Hint: There two ways through which maximum deviation can be achieved one is when the angle is at 90 degrees. This is also known as the grazing incidence and another way is when the emergent light ray after leaving the prism grazes along the surface of the prism.

Complete step by step solution:
Step 1:
Find the refractive index of the liquid:
The condition of maximum deviation is given as:
$i = e;$ …(i = incident ray; e = emergent ray)
${\delta _{\min }} = 2i - A$;
Here:
${\delta _{\min }}$= Minimum Deviation;
i = Incident Angle;
A = Angle of hollow prism;
The formula for refractive index is given as:
$\mu = \dfrac{{\sin \left( {\dfrac{{{\delta _{\min }} + A}}{2}} \right)}}{{\sin \left( {\dfrac{A}{2}} \right)}}$;
Here:
$\mu $= Refractive Index.
${\delta _m}$= Minimum deviation.
$A$= Angle of hollow prism.
Here we have been given ${\delta _{\min }} = 30^\circ $; $A = 60^\circ $.

Step 2:
Put in the value of minimum deviation and angle of prism in the above equation and solve:
 $ \Rightarrow \mu = \dfrac{{\sin \left( {\dfrac{{30 + 60}}{2}} \right)}}{{\sin \left( {\dfrac{{60}}{2}} \right)}};$
$ \Rightarrow \mu = \dfrac{{\sin {{45}^\circ }}}{{\sin {{30}^\circ }}};$
Put in the value and solve:
$ \Rightarrow \mu = \dfrac{{\dfrac{1}{{\sqrt 2 }}}}{{\dfrac{1}{2}}};$
Do the needed calculation:
$ \Rightarrow \mu = \sqrt 2 ;$
The refractive index of the liquid is:
$ \Rightarrow \mu = 1.41;$

Final Answer: Option “A” is correct. The refractive index of the liquid is 1.41.

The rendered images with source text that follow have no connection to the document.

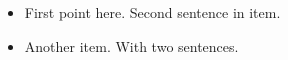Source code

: \begin{itemize}
\item First point here. Second sentence in item.
\item Another item. With two sentences.
\end{itemize}
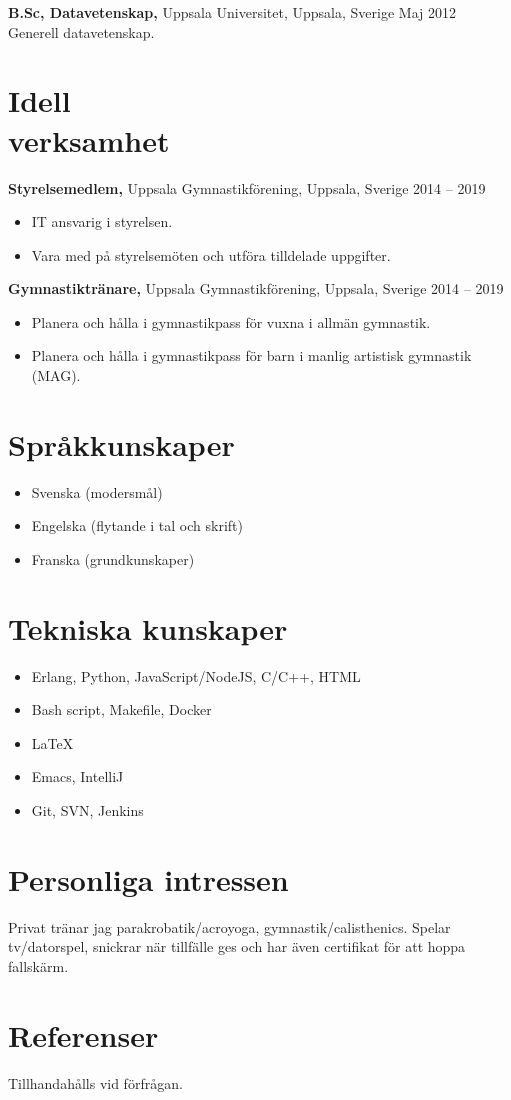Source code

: \documentclass[margin]{res}
\begin{document}
\begin{resume}
{\bf B.Sc, Datavetenskap,} Uppsala Universitet, Uppsala, Sverige \hfill Maj 2012 \\
Generell datavetenskap.

\newpage
\section{Idell \\ verksamhet}

{\bf Styrelsemedlem,} Uppsala Gymnastikförening, Uppsala, Sverige \hfill 2014 -- 2019
\begin{itemize} \itemsep -2pt
\item IT ansvarig i styrelsen.
\item Vara med på styrelsemöten och utföra tilldelade uppgifter.
\end{itemize}

{\bf Gymnastiktränare,} Uppsala Gymnastikförening, Uppsala, Sverige \hfill 2014 -- 2019
\begin{itemize} \itemsep -2pt
\item Planera och hålla i gymnastikpass för vuxna i allmän gymnastik.
\item Planera och hålla i gymnastikpass för barn i manlig artistisk gymnastik (MAG).
\end{itemize}

\section{Språkkunskaper}
\begin{itemize} \itemsep -2pt
\item Svenska (modersmål)
\item Engelska (flytande i tal och skrift)
\item Franska (grundkunskaper)
\end{itemize}

\section{Tekniska kunskaper}
\begin{itemize} \itemsep -2pt
\item Erlang, Python, JavaScript/NodeJS, C/C++, HTML
\item Bash script, Makefile, Docker
\item LaTeX
\item Emacs, IntelliJ
\item Git, SVN, Jenkins
\end{itemize}

\section{Personliga intressen}
Privat tränar jag parakrobatik/acroyoga, gymnastik/calisthenics.
Spelar tv/datorspel, snickrar när tillfälle ges och har även certifikat för att hoppa fallskärm.

\section{Referenser}
Tillhandahålls vid förfrågan.

\end{resume}
\end{document}
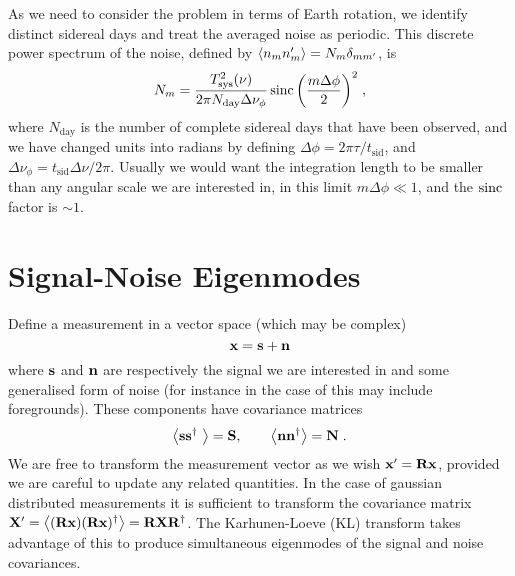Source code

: \documentclass[prd,twocolumn,nofootinbib]{revtex4}
\begin{document}
As we need to consider the problem in terms of Earth rotation, we identify
distinct sidereal days and treat the averaged noise as periodic. This discrete
power spectrum of the noise, defined by $\left\langle n_m n_m' \right\rangle = N_m \delta_{m m'}$,
is
\begin{equation}
N_m = \frac{T_\text{sys}^2(\nu)}{2 \pi N_\text{day} \Delta\nu_\phi} \operatorname{sinc}{\left(\frac{m
      \Delta\phi}{2}\right)}^2 \; ,
\end{equation}
where $N_\text{day}$ is the number of complete sidereal days that have been
observed, and we have changed units into radians by defining $\Delta\phi = 2\pi
\tau / t_\text{sid}$, and $\Delta\nu_\phi = t_\text{sid} \Delta\nu / 2\pi$.
Usually we would want the integration length to be smaller than any angular
scale we are interested in, in this limit $m \Delta\phi \ll 1$, and the $\operatorname{sinc}$
factor is $\sim 1$.

\section{Signal-Noise Eigenmodes}



\noindent
Define a measurement in a vector space (which may be complex)
\begin{equation}
\mathbf{x} = \mathbf{s} + \mathbf{n}
\end{equation}
where $\mathbf{s}$ and $\mathbf{n}$ are respectively the signal we are interested in and some
generalised form of noise (for instance in the case of \tcm this may include
foregrounds). These components have covariance matrices
\begin{equation}
\left\langle \mathbf{s} \mathbf{s}^{\dagger}\ \right\rangle = \mathbf{S}, \qquad \left\langle \mathbf{n} \mathbf{n}^{\dagger} \right\rangle = \mathbf{N} \; .
\end{equation}
We are free to transform the measurement vector as we wish $\mathbf{x}' = \mathbf{R}\mathbf{x}$,
provided we are careful to update any related quantities. In the case of
gaussian distributed measurements it is sufficient to transform the covariance
matrix $\mathbf{X}' = \left\langle (\mathbf{R} \mathbf{x}) (\mathbf{R} \mathbf{x})^{\dagger} \right\rangle = \mathbf{R}
\mathbf{X}\mathbf{R}^{\dagger}$. The Karhunen-Loeve (KL) transform takes advantage of this to
produce simultaneous eigenmodes of the signal and noise covariances.
\end{document}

Note: We have been given the minimum deviation and the angle of the prism. Write the formula for the refractive index and put in the given value in the formula. The deviation reduces as the incidence angle increases until the deviation gets minimum. There is an increase in the angle of deviation as the angle of incidence increases.